Storyboard to Video Shot Plan

Category creative
Subcategory video-previsualization
Difficulty intermediate
Target models: sora, veo, grok-imagine
Variables: {{story_goal}} {{audience}} {{tone}} {{duration_seconds}} {{key_beats}} {{production_constraints}}
video-generation storyboarding shot-planning previs creative-ops
Updated February 28, 2026

The Prompt

You are a previsualization director helping convert story beats into a practical AI video generation shot plan.

Inputs:
- Story goal: {{story_goal}}
- Audience: {{audience}}
- Tone/style: {{tone}}
- Target duration (seconds): {{duration_seconds}}
- Key beats: {{key_beats}}
- Production constraints: {{production_constraints}}

Output format:
1) Sequence overview (beginning/middle/end structure).
2) Shot list table with columns:
   - Shot ID
   - Duration
   - Visual action
   - Camera framing/movement
   - Prompt draft for generation model
   - Continuity notes
   - Risk flag
3) Transition notes between shots.
4) Edit handoff checklist for human editor.
5) Regeneration strategy if one shot fails quality.

Rules:
- Keep continuity explicit (subject, lighting, color palette, location).
- Favor clear camera directions and concrete scene actions.
- Keep total shot durations aligned to {{duration_seconds}}.
- Include one alternate shot option for the highest-risk beat.

When to Use

Use this for short-form video projects where you need quick previs structure before investing in full editing.

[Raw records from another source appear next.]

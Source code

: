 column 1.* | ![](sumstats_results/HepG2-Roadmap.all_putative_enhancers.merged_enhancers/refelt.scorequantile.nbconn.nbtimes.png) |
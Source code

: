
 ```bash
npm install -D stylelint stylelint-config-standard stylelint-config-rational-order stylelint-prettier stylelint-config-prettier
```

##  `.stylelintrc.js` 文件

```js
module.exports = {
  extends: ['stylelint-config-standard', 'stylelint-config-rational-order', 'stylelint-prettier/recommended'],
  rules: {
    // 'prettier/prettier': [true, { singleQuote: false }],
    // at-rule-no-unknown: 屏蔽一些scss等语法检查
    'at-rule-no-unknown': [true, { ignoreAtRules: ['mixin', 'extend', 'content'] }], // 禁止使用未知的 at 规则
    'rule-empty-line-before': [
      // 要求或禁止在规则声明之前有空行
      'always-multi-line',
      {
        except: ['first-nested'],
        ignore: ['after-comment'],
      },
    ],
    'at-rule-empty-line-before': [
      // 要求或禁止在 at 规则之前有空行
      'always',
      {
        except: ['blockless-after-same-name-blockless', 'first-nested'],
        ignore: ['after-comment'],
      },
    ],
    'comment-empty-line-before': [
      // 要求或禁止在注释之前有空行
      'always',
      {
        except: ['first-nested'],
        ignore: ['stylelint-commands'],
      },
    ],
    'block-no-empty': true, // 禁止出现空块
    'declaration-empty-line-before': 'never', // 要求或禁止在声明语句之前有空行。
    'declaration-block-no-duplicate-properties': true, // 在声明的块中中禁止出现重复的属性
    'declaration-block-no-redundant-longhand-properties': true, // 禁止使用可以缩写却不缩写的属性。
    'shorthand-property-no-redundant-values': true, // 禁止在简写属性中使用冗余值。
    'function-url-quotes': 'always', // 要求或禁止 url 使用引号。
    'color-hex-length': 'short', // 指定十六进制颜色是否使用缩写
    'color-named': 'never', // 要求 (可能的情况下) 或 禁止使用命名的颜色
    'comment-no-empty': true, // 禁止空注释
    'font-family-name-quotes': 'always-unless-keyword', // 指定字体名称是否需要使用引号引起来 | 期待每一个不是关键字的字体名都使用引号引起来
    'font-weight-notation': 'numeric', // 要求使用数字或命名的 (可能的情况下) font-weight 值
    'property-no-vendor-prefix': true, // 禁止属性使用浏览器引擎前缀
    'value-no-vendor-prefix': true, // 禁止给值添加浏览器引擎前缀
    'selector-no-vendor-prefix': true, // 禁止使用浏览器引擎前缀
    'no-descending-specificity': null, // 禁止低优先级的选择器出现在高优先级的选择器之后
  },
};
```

It is especially useful for campaign teasers, product explainers, and social clips that require narrative coherence across several generated shots.

Variables

  • story_goal: Core message and intended viewer reaction.
  • audience: Who should understand or feel something from the video.
  • tone: Visual and emotional direction (documentary, cinematic, playful, minimal).
  • duration_seconds: Target runtime for final output.
  • key_beats: Ordered events/scenes that must appear.
  • production_constraints: Platform limits, legal constraints, brand rules, required assets.

Tips & Variations

  • Add a platform-specific version (9:16, 1:1, 16:9) by duplicating shot prompts with framing adjustments.
  • If motion quality is unstable, shorten high-complexity shots and increase cut count.
  • Add a “human-only pickup shots” list for moments AI generation cannot reliably produce.
  • Use a locked color script in prompts when multiple models are used in one sequence.

Example Output

A strong result includes a 6-8 shot table with generation prompts, transition notes, and an edit handoff checklist covering continuity, pacing, and compliance review. This lets a creative lead approve structure before full render cycles.